#### Supplied records

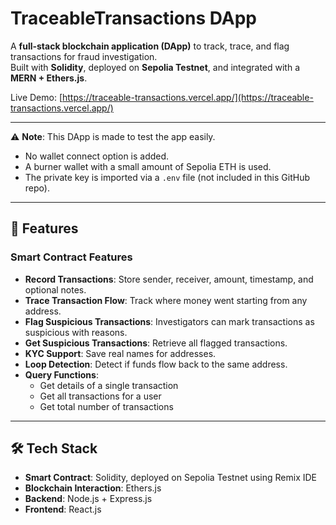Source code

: # TraceableTransactions DApp

A **full-stack blockchain application (DApp)** to track, trace, and flag transactions for fraud investigation.  
Built with **Solidity**, deployed on **Sepolia Testnet**, and integrated with a **MERN + Ethers.js**.

Live Demo: [https://traceable-transactions.vercel.app/](https://traceable-transactions.vercel.app/)

---

⚠️ **Note**: This DApp is made to test the app easily.  
- No wallet connect option is added.  
- A burner wallet with a small amount of Sepolia ETH is used.  
- The private key is imported via a `.env` file (not included in this GitHub repo).  

---

## 🔹 Features

### Smart Contract Features
- **Record Transactions**: Store sender, receiver, amount, timestamp, and optional notes.  
- **Trace Transaction Flow**: Track where money went starting from any address.  
- **Flag Suspicious Transactions**: Investigators can mark transactions as suspicious with reasons.  
- **Get Suspicious Transactions**: Retrieve all flagged transactions.  
- **KYC Support**: Save real names for addresses.  
- **Loop Detection**: Detect if funds flow back to the same address.  
- **Query Functions**:  
  - Get details of a single transaction  
  - Get all transactions for a user  
  - Get total number of transactions  

---

## 🛠️ Tech Stack

- **Smart Contract**: Solidity, deployed on Sepolia Testnet using Remix IDE  
- **Blockchain Interaction**: Ethers.js  
- **Backend**: Node.js + Express.js  
- **Frontend**: React.js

########

### Required action
Return exactly the lines from the line bearing "## 🛠️ Tech Stack" to the end of the records, inclusive of both; include no other lines.

### Written answer
## 🛠️ Tech Stack

- **Smart Contract**: Solidity, deployed on Sepolia Testnet using Remix IDE  
- **Blockchain Interaction**: Ethers.js  
- **Backend**: Node.js + Express.js  
- **Frontend**: React.js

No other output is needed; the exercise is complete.